When you think of a “full life”, you might immediately think of travel, parties, and experiencing new things (many of the things we can’t do in the state of the world right now). Somehow that’s become the vision of what it means to live a fulfilling life.

But life doesn’t have to be brimming with activities to be satisfying. You don’t have to fill every moment of the day with something to do because you think it will make you more content. I say that, yet I’ve adopted the opposite mindset for most of my life.

I have learned over the years that I cannot keep overscheduling myself. I realized that I needed to lower my self-expectations and be okay with doing a few things instead of every.single.thing.

I think I used to take on so much because I didn’t want people to think I was lazy. Or maybe it was because I didn’t want to think of myself as lazy. All it really did was make me feel like I was continually chasing my tail.

Forcing life to be “full” can lead to less fulfillment. In fact, a busy life can prevent you from being present most of the time. If you don’t have a chance to slow down and pause sometimes, it’s hard to appreciate the moment you’re in.

If you don’t have a chance to slow down and pause sometimes, it’s hard to appreciate the moment you’re in.

What Fulfillment Really Looks Like

I’m not saying that life should be empty, but it doesn’t need to be go-go-go to be fulfilling. A fulfilling life can be quiet and unassuming.

As I write this post now, I’m in the moment; I’m sitting at my desk, listening to music, and letting my thoughts unfold. I could think of so many other things I need or want to do, but I’m enjoying this as it is. This moment is nothing special, but it’s so very special at the same time. 
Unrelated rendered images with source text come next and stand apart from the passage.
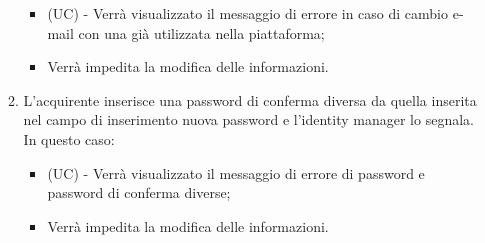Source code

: \begin{itemize}
\begin{enumerate}[label=\lett]
\begin{itemize}
            \item (UC) - Verrà visualizzato il messaggio di errore in caso di cambio e-mail con una già utilizzata nella piattaforma;
            \item Verrà impedita la modifica delle informazioni.
        \end{itemize}
        \item L'acquirente inserisce una password di conferma diversa da quella inserita nel campo di inserimento nuova password e l'identity manager lo segnala. In questo caso:
        \begin{itemize}
            \item (UC) - Verrà visualizzato il messaggio di errore di password e password di conferma diverse;
            \item Verrà impedita la modifica delle informazioni.
        \end{itemize}
    \end{enumerate}
\end{itemize}

\resetSubUC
It might not sound exciting, but maybe that’s why we get hung up on the concept of fulfillment. We assume fulfilling means exciting, but sometimes it’s simple, calm, and understated. 
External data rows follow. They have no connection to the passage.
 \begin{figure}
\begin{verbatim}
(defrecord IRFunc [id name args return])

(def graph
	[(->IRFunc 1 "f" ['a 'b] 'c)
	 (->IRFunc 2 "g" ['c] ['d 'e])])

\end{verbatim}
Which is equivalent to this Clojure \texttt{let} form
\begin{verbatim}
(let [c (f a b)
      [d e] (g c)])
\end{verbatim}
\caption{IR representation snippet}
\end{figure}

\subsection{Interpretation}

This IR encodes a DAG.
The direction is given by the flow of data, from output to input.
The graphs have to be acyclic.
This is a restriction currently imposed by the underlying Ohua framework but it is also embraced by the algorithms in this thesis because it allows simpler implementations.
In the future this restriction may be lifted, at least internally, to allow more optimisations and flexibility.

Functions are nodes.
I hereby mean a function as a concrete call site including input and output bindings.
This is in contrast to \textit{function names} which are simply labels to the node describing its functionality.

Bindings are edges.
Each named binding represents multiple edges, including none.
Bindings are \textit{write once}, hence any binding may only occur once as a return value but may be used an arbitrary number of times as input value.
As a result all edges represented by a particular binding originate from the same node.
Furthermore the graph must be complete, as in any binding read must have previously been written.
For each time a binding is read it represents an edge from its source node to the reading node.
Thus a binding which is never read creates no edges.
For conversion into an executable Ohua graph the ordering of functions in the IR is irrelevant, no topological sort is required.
We also get stuck when we think we need to feel fulfilled every second of the day. If you don’t feel fulfilled all the time, it doesn’t mean you’re doing anything wrong.

Fulfillment is a balancing act between moments of joy and moments of stillness. One of the hardest things is learning to be okay with this duality of life.

Fulfillment is a balancing act between moments of joy and moments of stillness.

You don’t have to rush to add new things to your life when you feel unfulfilled. Perhaps you need to reduce or remove instead. After all, it’s better to do a few things extraordinarily well than many things in a mediocre fashion.

Often we can find more fulfillment simply by paying attention. Notice every now and again when you feel a sense of calm. When you’re going for a walk, notice how you put one foot in front of the other without thinking about it. Sometimes that in itself is enough to amaze me and bring me a sense of contentment.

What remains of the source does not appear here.